Showing that the sequence $a_{n+3}=5a^6_{n+2}+3a^3_{n+1}+a^2_n$, with $a_1=2019$, $a_2=2020$, $a_3=2021$, contains no numbers of the form $m^6$

Here's a problem that I couldn't solve in a recent olympiad in which I took part. The problem says

The sequence of real numbers $a_1$, $a_2$, $a_3,\cdots$ is defined as follows: $a_1 = 2019,$ $a_2 = 2020,$ $a_3 = 2021$ and for any $ n \ge 1$ holds that: $$ a_{n+3} = 5a^{6}_{n+2} + 3a^{3}_{n+1} + a^{2}_{n} $$ Prove that this sequence does not contain numbers of the form $m^{6}$ for $m \in \mathbb{N}.$

This was the only problem I didn't even could make process, I asked some peers about it but they gave me ideas of calculus and I didn't undertand very well. I would like to get some ideas of how to solve it I don't really want a solution, instead I wanna try to solve it by myself.

Edit 1. Proving important lemma of the problem and general fact (See @TonyK comment). For proving that we'll consider the following. As it is well-know there exists 7 clases $ \equiv$ (mod 7) {0,1,2,3,4,5,6}. So a single number can only belongs to one of the 7 clases. Let $m$ be our number and $m \in \mathbb{Z} $, is clear that if $m$ belongs to the $0$ class, $m^6 \equiv 0$ (mod 7). Now supose that $m \equiv 1\pmod 7$. Then: \begin{align} m^2 &\equiv 1\pmod{7}\\ m^3 &\equiv 1\pmod{7}\\ &\; \; \vdots \notag \\ m^6 &\equiv 1\pmod{7} \end{align} Supose that $ m \equiv 2\pmod{7}$. Then: \begin{align} m^2 &\equiv 4\pmod{7}\\ m^3 &\equiv 8 \equiv 1\pmod{7} \\ m^4 & \equiv 2 \pmod{7}\\ m^5 & \equiv 4\pmod{7}\\ m^6 &\equiv 8 \equiv 1\pmod{7} \end{align} Now you can consider from $3$ up to $6\bmod 7$ the same way we just did with $m \equiv 2\pmod{7}$, for explain this consider the numbers $n_i$ such that $n_i \equiv i\pmod{7}$ and if you follow the same way as in $m \equiv 2\pmod{7}$ you'll get: \begin{align} n^{6}_1 &\equiv 1\pmod{7}\\ n^{6}_2 &\equiv 1\pmod{7}\\ &\; \; \vdots \notag \\ n^{6}_6 &\equiv 1\pmod{7} \blacksquare \end{align} Which means that $\forall m \in \mathbb{N} $ when $ m \ne 7k $ for $ k \in \mathbb{Z}$, holds that $ m^6 \equiv 1\pmod{7}$.

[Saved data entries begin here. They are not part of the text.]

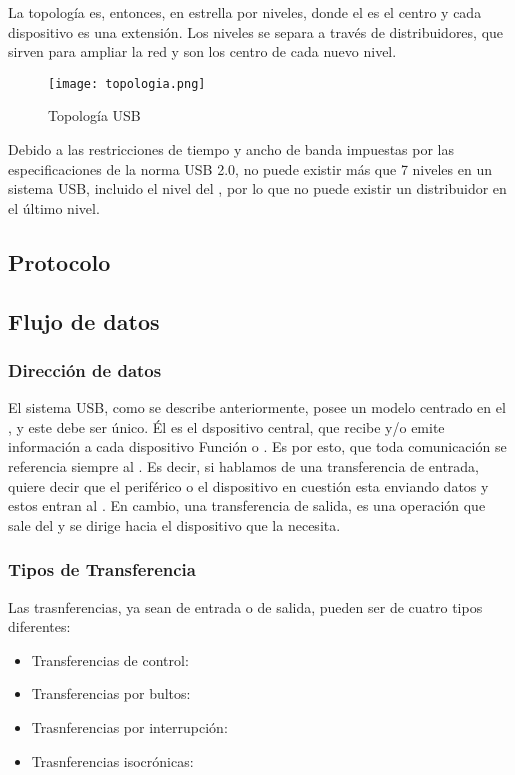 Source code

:     La topología es, entonces, en estrella por niveles, donde el \host es el
    centro y cada dispositivo es una extensión. Los niveles se separa a través
    de distribuidores, que sirven para ampliar la red y son los centro de cada
    nuevo nivel.\\

    \begin{figure}
      \centering
      \texttt{[image: topologia.png]}
      \caption{Topología USB}
      \label{}
    \end{figure}

    Debido a las restricciones de tiempo y ancho de banda impuestas por las
    especificaciones de la norma USB 2.0, no puede existir más que 7 niveles
    en un sistema USB, incluido el nivel del \host, por lo que no puede existir
    un distribuidor en el último nivel.\\

    \subsection{Protocolo}


    \subsection{Flujo de datos}
      \subsubsection{Dirección de datos}
      El sistema USB, como se describe anteriormente, posee un modelo centrado
      en el \host, y este debe ser único. Él es el dspositivo central, que
      recibe y/o emite información a cada dispositivo Función o \Hub. Es por
      esto, que toda comunicación se referencia siempre al \host. Es decir, si
      hablamos de una transferencia de entrada, quiere decir que el periférico
      o el dispositivo en cuestión esta enviando datos y estos entran al \host.
      En cambio, una transferencia de salida, es una operación que sale del
      \host y se dirige hacia el dispositivo que la necesita.

      \subsubsection{Tipos de Transferencia}
      Las trasnferencias, ya sean de entrada o de salida, pueden ser de cuatro
      tipos diferentes:

      \begin{itemize}
         \item Transferencias de control:
         \item Transferencias por bultos:
         \item Trasnferencias por interrupción:
         \item Trasnferencias isocrónicas:
      \end{itemize}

Second ultra easier proof. By FLTh $a^{7-1} \equiv 1 \pmod{7}$ $\blacksquare$

Solution 1:

Hint: Compute a few values modulo $7$. You will see a pattern. Can any of these values be a sixth power modulo $7$?

Updated to add: My initial values were out, so I thought this problem was easier than it is. You actually have to go as fas as $a_{15}$ to see the repeating pattern $\;4,3,3,4,\;\;4,3,3,4,\ldots$

But if $a_n$ and $a_{n+1}$ are both equal to $3$ or $4\bmod 7$, then so is $a_{n+3}$. So you only need to go as far as $a_7\equiv 3, a_8\equiv 4, a_9\equiv 3\bmod 7$ to show that $a_n$ is never equal to $0$ or $1$ $\bmod 7$ (and hence that $a_n$ is never a sixth power).